Give back every entry exactly as it is written, but not the pictures.

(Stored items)
● ● ● ● ● ● ●
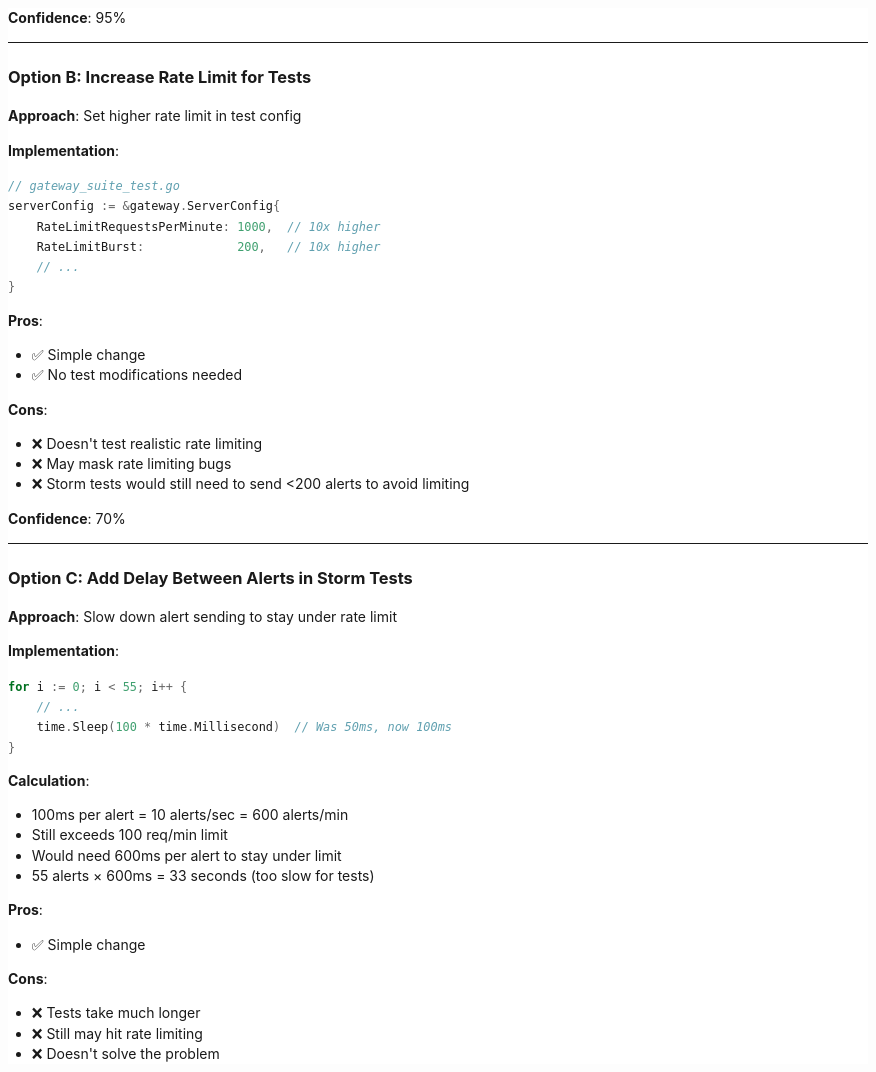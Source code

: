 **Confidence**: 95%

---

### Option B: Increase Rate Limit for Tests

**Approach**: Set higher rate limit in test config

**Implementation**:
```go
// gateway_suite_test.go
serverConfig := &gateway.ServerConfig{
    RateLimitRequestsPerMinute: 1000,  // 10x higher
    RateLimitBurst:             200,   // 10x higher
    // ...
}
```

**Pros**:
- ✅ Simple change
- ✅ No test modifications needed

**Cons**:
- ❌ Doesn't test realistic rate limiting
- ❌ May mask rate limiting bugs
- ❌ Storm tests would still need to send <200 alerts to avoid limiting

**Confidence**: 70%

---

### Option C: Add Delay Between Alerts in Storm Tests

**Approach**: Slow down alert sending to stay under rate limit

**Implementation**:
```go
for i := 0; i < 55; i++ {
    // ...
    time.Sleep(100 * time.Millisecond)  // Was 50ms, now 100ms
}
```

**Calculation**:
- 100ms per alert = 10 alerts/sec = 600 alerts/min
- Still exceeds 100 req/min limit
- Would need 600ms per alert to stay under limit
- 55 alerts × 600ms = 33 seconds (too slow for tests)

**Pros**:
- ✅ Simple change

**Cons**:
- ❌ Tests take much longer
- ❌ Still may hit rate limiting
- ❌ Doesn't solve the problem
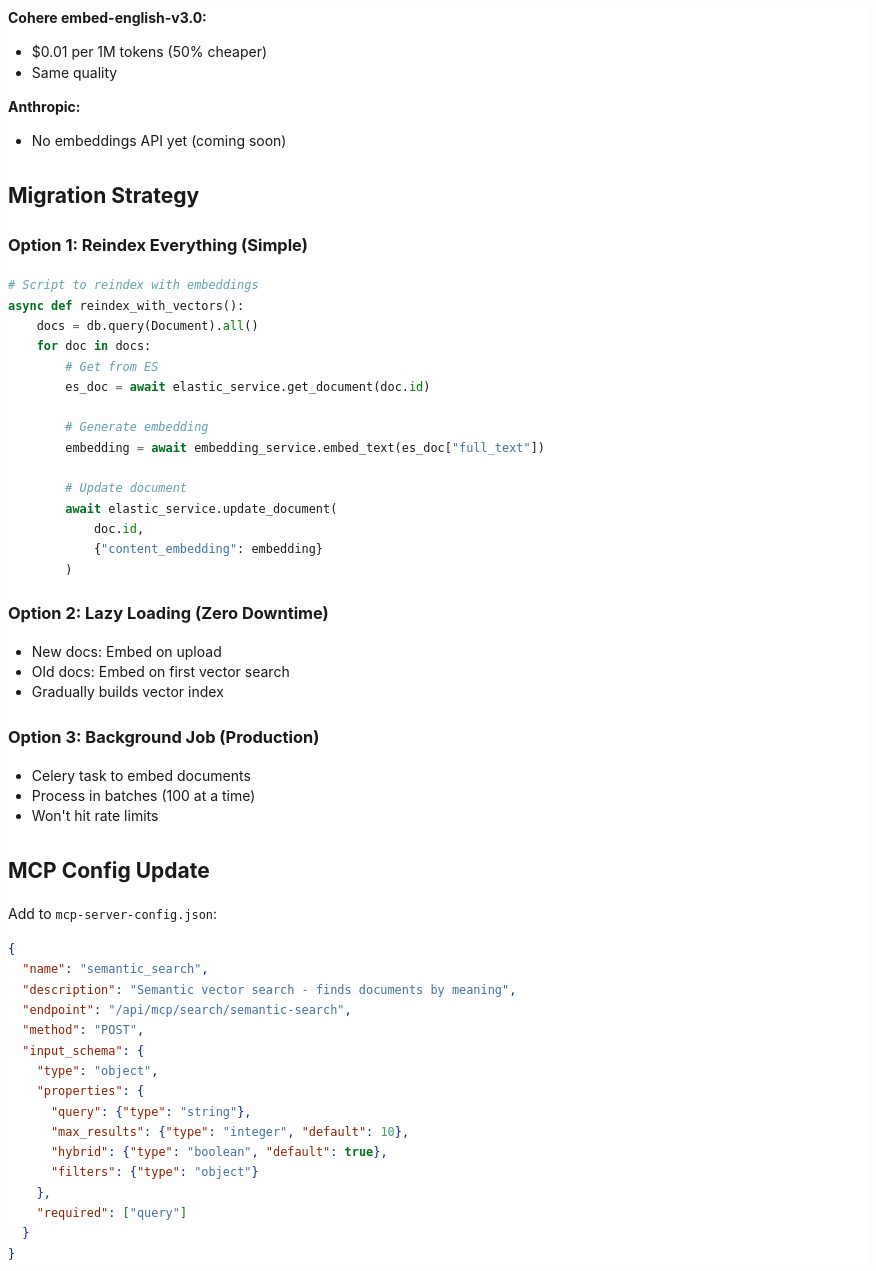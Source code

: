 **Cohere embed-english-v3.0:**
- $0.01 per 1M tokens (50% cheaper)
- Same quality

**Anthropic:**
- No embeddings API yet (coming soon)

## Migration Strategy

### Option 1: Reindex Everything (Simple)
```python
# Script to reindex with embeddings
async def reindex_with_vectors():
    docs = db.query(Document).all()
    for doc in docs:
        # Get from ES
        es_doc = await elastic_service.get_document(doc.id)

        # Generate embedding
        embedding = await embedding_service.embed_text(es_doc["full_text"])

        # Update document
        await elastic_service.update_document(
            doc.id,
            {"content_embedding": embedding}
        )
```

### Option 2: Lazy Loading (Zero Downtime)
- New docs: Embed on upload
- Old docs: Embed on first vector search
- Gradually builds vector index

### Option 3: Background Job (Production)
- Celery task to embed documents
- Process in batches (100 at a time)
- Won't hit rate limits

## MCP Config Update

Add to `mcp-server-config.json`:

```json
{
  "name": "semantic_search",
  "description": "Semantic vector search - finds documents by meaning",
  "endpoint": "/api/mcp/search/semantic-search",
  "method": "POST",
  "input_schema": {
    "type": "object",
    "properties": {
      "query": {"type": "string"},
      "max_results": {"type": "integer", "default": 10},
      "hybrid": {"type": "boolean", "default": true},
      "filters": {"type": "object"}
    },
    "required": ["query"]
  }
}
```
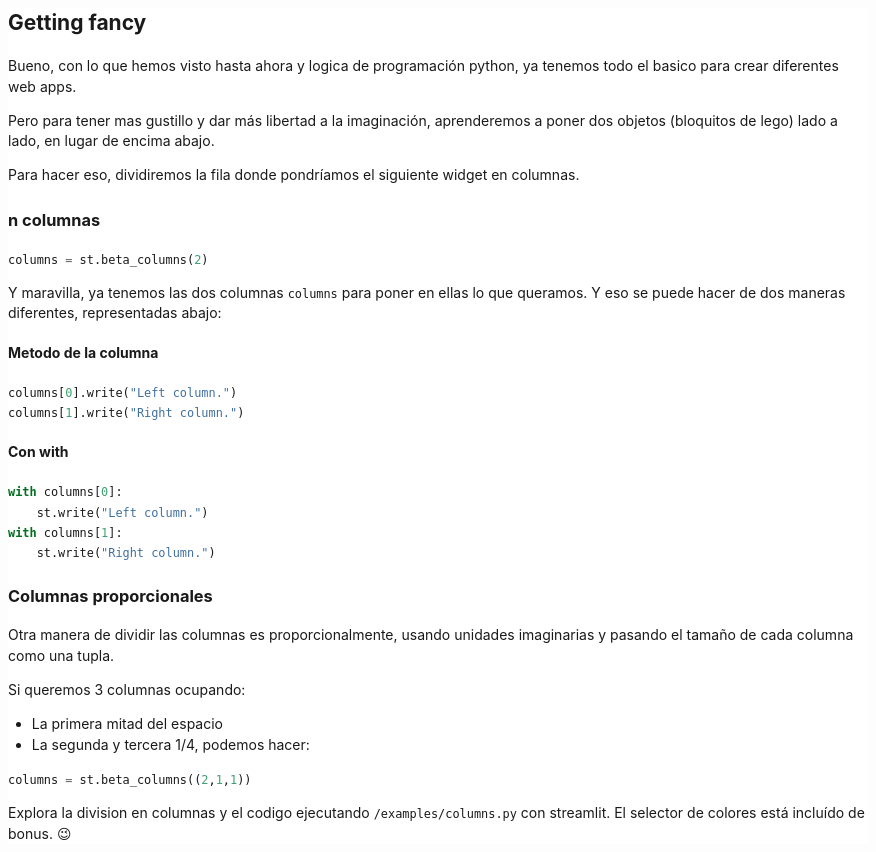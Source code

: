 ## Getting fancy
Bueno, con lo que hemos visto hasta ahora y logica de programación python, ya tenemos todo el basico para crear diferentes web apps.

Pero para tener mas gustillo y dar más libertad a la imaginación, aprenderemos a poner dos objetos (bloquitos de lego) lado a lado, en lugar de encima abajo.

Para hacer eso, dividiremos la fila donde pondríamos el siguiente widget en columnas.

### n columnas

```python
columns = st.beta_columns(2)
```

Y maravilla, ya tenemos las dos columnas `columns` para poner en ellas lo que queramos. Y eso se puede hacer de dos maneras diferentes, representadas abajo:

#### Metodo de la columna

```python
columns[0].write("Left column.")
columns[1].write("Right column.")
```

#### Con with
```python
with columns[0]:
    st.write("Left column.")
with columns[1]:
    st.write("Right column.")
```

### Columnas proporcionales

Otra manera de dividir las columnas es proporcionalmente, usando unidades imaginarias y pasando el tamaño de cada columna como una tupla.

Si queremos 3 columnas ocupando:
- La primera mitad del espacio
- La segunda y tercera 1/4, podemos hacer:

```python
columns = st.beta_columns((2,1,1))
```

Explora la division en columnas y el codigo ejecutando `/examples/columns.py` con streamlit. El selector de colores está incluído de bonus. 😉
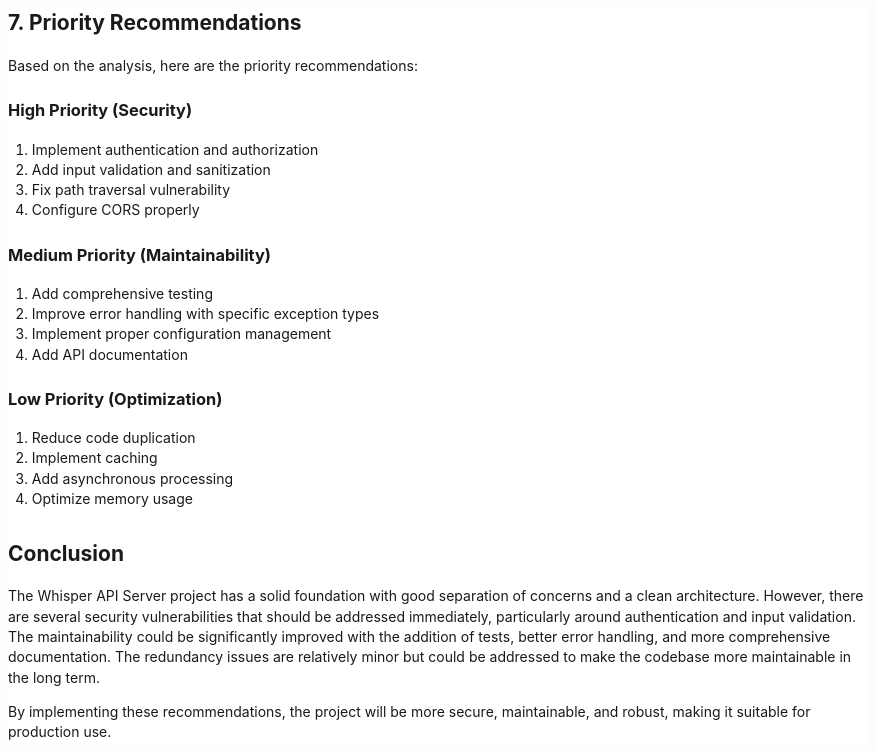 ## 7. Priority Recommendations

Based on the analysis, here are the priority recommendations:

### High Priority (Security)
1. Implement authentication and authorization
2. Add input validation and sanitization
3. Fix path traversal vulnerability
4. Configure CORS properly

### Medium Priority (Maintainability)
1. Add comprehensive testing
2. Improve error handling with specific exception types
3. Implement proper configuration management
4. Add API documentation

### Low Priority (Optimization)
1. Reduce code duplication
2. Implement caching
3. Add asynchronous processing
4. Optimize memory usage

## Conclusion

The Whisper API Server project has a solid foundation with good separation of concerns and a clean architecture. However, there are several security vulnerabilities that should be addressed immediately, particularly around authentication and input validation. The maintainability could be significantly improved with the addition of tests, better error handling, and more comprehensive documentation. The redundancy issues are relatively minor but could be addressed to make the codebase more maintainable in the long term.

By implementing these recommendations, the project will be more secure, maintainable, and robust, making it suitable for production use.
● ● ● ● ● ● ●
Task output -
Source code

: **Confidence**: 95%

---

### Option B: Increase Rate Limit for Tests

**Approach**: Set higher rate limit in test config

**Implementation**:
```go
// gateway_suite_test.go
serverConfig := &gateway.ServerConfig{
    RateLimitRequestsPerMinute: 1000,  // 10x higher
    RateLimitBurst:             200,   // 10x higher
    // ...
}
```

**Pros**:
- ✅ Simple change
- ✅ No test modifications needed

**Cons**:
- ❌ Doesn't test realistic rate limiting
- ❌ May mask rate limiting bugs
- ❌ Storm tests would still need to send <200 alerts to avoid limiting

**Confidence**: 70%

---

### Option C: Add Delay Between Alerts in Storm Tests

**Approach**: Slow down alert sending to stay under rate limit

**Implementation**:
```go
for i := 0; i < 55; i++ {
    // ...
    time.Sleep(100 * time.Millisecond)  // Was 50ms, now 100ms
}
```

**Calculation**:
- 100ms per alert = 10 alerts/sec = 600 alerts/min
- Still exceeds 100 req/min limit
- Would need 600ms per alert to stay under limit
- 55 alerts × 600ms = 33 seconds (too slow for tests)

**Pros**:
- ✅ Simple change

**Cons**:
- ❌ Tests take much longer
- ❌ Still may hit rate limiting
- ❌ Doesn't solve the problem
Source code

: **Cohere embed-english-v3.0:**
- $0.01 per 1M tokens (50% cheaper)
- Same quality

**Anthropic:**
- No embeddings API yet (coming soon)

## Migration Strategy

### Option 1: Reindex Everything (Simple)
```python
# Script to reindex with embeddings
async def reindex_with_vectors():
    docs = db.query(Document).all()
    for doc in docs:
        # Get from ES
        es_doc = await elastic_service.get_document(doc.id)

        # Generate embedding
        embedding = await embedding_service.embed_text(es_doc["full_text"])

        # Update document
        await elastic_service.update_document(
            doc.id,
            {"content_embedding": embedding}
        )
```

### Option 2: Lazy Loading (Zero Downtime)
- New docs: Embed on upload
- Old docs: Embed on first vector search
- Gradually builds vector index

### Option 3: Background Job (Production)
- Celery task to embed documents
- Process in batches (100 at a time)
- Won't hit rate limits

## MCP Config Update

Add to `mcp-server-config.json`:

```json
{
  "name": "semantic_search",
  "description": "Semantic vector search - finds documents by meaning",
  "endpoint": "/api/mcp/search/semantic-search",
  "method": "POST",
  "input_schema": {
    "type": "object",
    "properties": {
      "query": {"type": "string"},
      "max_results": {"type": "integer", "default": 10},
      "hybrid": {"type": "boolean", "default": true},
      "filters": {"type": "object"}
    },
    "required": ["query"]
  }
}
```
Source code

: ## Getting fancy
Bueno, con lo que hemos visto hasta ahora y logica de programación python, ya tenemos todo el basico para crear diferentes web apps.

Pero para tener mas gustillo y dar más libertad a la imaginación, aprenderemos a poner dos objetos (bloquitos de lego) lado a lado, en lugar de encima abajo.

Para hacer eso, dividiremos la fila donde pondríamos el siguiente widget en columnas.

### n columnas

```python
columns = st.beta_columns(2)
```

Y maravilla, ya tenemos las dos columnas `columns` para poner en ellas lo que queramos. Y eso se puede hacer de dos maneras diferentes, representadas abajo:

#### Metodo de la columna

```python
columns[0].write("Left column.")
columns[1].write("Right column.")
```

#### Con with
```python
with columns[0]:
    st.write("Left column.")
with columns[1]:
    st.write("Right column.")
```

### Columnas proporcionales

Otra manera de dividir las columnas es proporcionalmente, usando unidades imaginarias y pasando el tamaño de cada columna como una tupla.

Si queremos 3 columnas ocupando:
- La primera mitad del espacio
- La segunda y tercera 1/4, podemos hacer:

```python
columns = st.beta_columns((2,1,1))
```

Explora la division en columnas y el codigo ejecutando `/examples/columns.py` con streamlit. El selector de colores está incluído de bonus. 😉
 ## 7. Priority Recommendations

Based on the analysis, here are the priority recommendations:

### High Priority (Security)
1. Implement authentication and authorization
2. Add input validation and sanitization
3. Fix path traversal vulnerability
4. Configure CORS properly

### Medium Priority (Maintainability)
1. Add comprehensive testing
2. Improve error handling with specific exception types
3. Implement proper configuration management
4. Add API documentation

### Low Priority (Optimization)
1. Reduce code duplication
2. Implement caching
3. Add asynchronous processing
4. Optimize memory usage

## Conclusion

The Whisper API Server project has a solid foundation with good separation of concerns and a clean architecture. However, there are several security vulnerabilities that should be addressed immediately, particularly around authentication and input validation. The maintainability could be significantly improved with the addition of tests, better error handling, and more comprehensive documentation. The redundancy issues are relatively minor but could be addressed to make the codebase more maintainable in the long term.

By implementing these recommendations, the project will be more secure, maintainable, and robust, making it suitable for production use.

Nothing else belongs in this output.